After that he walked off the platform and past Evie’s table. An envelope of cold air traveled with him, as if he had just come in from a winter night. Evie heard his denim jacket brush Violet’s chair, and when she felt that it was safe she turned to look after him. But he had not passed by, after all. He stood behind her with his chin tilted up, his eyes on her beneath half-shut lids.

“You from some newspaper?” he asked.

“No,” said Evie.

“Oh,” he said, and then he walked on out.

“ ‘Oh,’ he said. Was it ‘oh’? Or ‘Well.’ I should have had an answer planned.”

“It’s not something you would have expected, after all,” Violet said. She was spending the night with Evie, up in her flowered bedroom where the radio still spun music out. They were the only ones awake in the house. They had come home late, packed three abreast in the front seat of Fay-Jean’s father’s Studebaker, while a bushel basket full of tools rattled around in the back. Now Violet sat yawning and blinking as she unpinned her hair, but Evie was wide awake. She wandered around the room fully dressed, snapping pictures. “I want to use up the film,” she said.

“Wait till tomorrow, why don’t you?”

“I want to drop it off at the drugstore tomorrow. Is Lowry’s open on Sunday? Do you think that his picture will turn out halfway decent?”

“Oh, I imagine so.” Violet yawned again and reached for her comb.

“Once I was standing up, I couldn’t think what to call him,” Evie said. “Bertram or Drumstrings.” She photographed her bulletin board, hung with programs and newspaper clippings and a hall pass handwritten by a man teacher whom she had liked the year before. Then she said, “It’s those quotes that confuse me. ‘Drumstrings’ in quotation marks. Which does that mean I should call him by?”

“Like Nat ‘King’ Cole.”

“Oh, that’s right. I’d forgotten. What did they call him?”

“Nat.”

“Then I should have called him ‘Bertram.’ But I could never do that. I’d feel silly saying ‘Bertram.’ ” She snapped her own picture in the full-length mirror. “I was so scared, I was shaking,” she said.

“I know. I saw.”

“My hands were shaking. You mean it showed?”

“Well, I was right next to you.”

“It wasn’t something I had thought up first, you know. It was spur-of-the-moment. ‘Why not?’ I thought, and did it. Just stood up and did it.” She turned toward Violet, who had lain down on the other side of the bed. “Impulse. That’s what it was.”

“Right,” Violet said with her eyes closed.

“If I’d thought before, I would have fallen on my face. Or dropped the camera. Or lost my voice. Impulse was the clue. Are you listening?”
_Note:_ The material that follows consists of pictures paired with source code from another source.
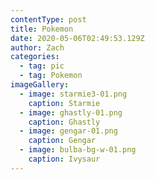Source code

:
 ```yaml
---
contentType: post
title: Pokemon
date: 2020-05-06T02:49:53.129Z
author: Zach
categories:
  - tag: pic
  - tag: Pokemon
imageGallery:
  - image: starmie3-01.png
    caption: Starmie
  - image: ghastly-01.png
    caption: Ghastly
  - image: gengar-01.png
    caption: Gengar
  - image: bulba-bg-w-01.png
    caption: Ivysaur
---
```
There was no answer. Evie fitted another flashbulb into her camera and snapped Violet’s sleeping face.

3

Fay-Jean Lindsay was always dancing, and sometimes going off to huddle in dark cars with boys who only showed up once. She wasn’t the kind to chauffeur two girls around indefinitely. So Evie and Violet started borrowing their fathers’ cars, taking turns at it, and coming to the Unicorn by themselves every Saturday night. They still sat at Fay-Jean’s table, although generally her chair was empty and her purse left spilled open beside her beer mug. They wore skirts and blouses now, and waved when they passed the policeman at the door. Evie’s skirts were dark, to slim her down. Her blouses were white cotton that turned gray and limp halfway through the evening. Violet’s skirts were rose and purple and chartreuse. She seemed to have taken the place over for her own — striding between chairs like a huge, stately queen, serene in the face of whistles and catcalls, ordering draft beer by the pitcher and pouring it expertly down the side of her mug so that there would be no foam. She reminded Evie of the lady chaperones she had learned about in Spanish class, except that Violet did no chaperoning: Fay-Jean returned from long absences with unknown partners, tilting against their shoulders like a solemn rag doll, and Drumstrings Casey slid his hips in easy circles under Violet’s calm gaze. She said she liked this kind of life. “I should be a barmaid,” she said. When a boy at the next table said, “Hey, fat mama,” she threw back her head and laughed.